“Oh, she does know, of course. If she didn’t I wouldn’t feel as I do, but we’ve never actually mentioned it. I’ve got to prove myself, understand? It came to me of a sudden, struck me all in a heap, I can tell you. I saw what a fool I’d made of myself. What a damnable thing chance is, anyhow! It makes you, breaks you; carries you along and leaves you stranded finally, then sweeps you on again. Fortunately, she’s big enough to understand and make allowances. If she weren’t, I’d die. I wouldn’t want to live and not make good. It’s ecstasy and it’s—pain. I’m frightened, too, at my own unworthiness—” Abruptly the speaker’s voice ceased and he bowed his head.

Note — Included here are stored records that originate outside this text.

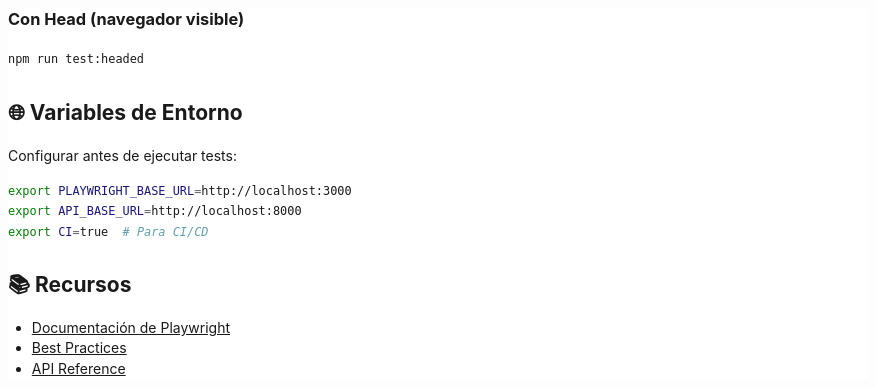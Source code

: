 ### Con Head (navegador visible)
```bash
npm run test:headed
```

## 🌐 Variables de Entorno

Configurar antes de ejecutar tests:

```bash
export PLAYWRIGHT_BASE_URL=http://localhost:3000
export API_BASE_URL=http://localhost:8000
export CI=true  # Para CI/CD
```

## 📚 Recursos

- [Documentación de Playwright](https://playwright.dev/)
- [Best Practices](https://playwright.dev/docs/test-pom)
- [API Reference](https://playwright.dev/docs/api/class-playwright)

’Poleon wet his dry lips and essayed to speak, but he could find nothing to say. Of course Rouletta was big enough to understand and make allowance for any human shortcomings. She was the sanest, the most liberal, the most charitable of girls. And it was true, too, that love came unbidden. He had learned that, to his cost. It was pretty hard to stand quietly and lend a sympathetic ear to this lucky devil; it took an effort to maintain a smile, to keep a friendly gaze fixed upon Phillips’ face. The big fellow was growing weary of forever fighting himself. It would be a relief to get away and to yield to his misery.
But with a lover’s fatuous absorption in his own affairs Pierce resumed: “I’ve been thinking lately how I came to this country looking for Life, the big adventure. Everything that happened, good or bad, was part of a stage play. I’ve been two people in one—the fellow who did things and the fellow who looked on and applauded—actor and audience. It was tremendously interesting in an unreal sort of way, and I jotted everything down mentally. I was stocking up with experience. Understand? Well, the whole thing has suddenly become very different. I’m not in the gallery now, not in the theater at all, not acting. And I thank God for it. I don’t imagine that I make myself plain in the least—”
Evidently he had not; evidently, too, his auditor’s mind had strayed slightly, for the latter said:
“I s’pose you t’inkin’ all at once ’bout gettin’—marry, eh?”
Phillips paled; he uttered a panicky denial. “Not yet! Oh no—! That is, I’ve thought about it a good deal—can’t think of anything else—but it’s too early yet. I’m in no position; I must make good first.”
“For why it’s too early? Mebbe dis gal goin’ tak’ lot of fun in he’p you mak’ good.”
“I wonder—”
“Sure t’ing. All women is lak dat. You goin’ t’ink of her after dis, not yourse’f. She’s got money—”
“Oh yes. That makes it hard, still—”
“Wal, you ain’t broke, my frien’, not wit’ half interes’ in Discovery on Frenchman’ Hill.”
“Once and for all,” Pierce protested, in extreme agitation, “I tell you I won’t take it. My Lord! that’s generous! You’re a princely fellow, Doret, but—the most you can give me is a job. Work? Yes, I’ll eat that up.”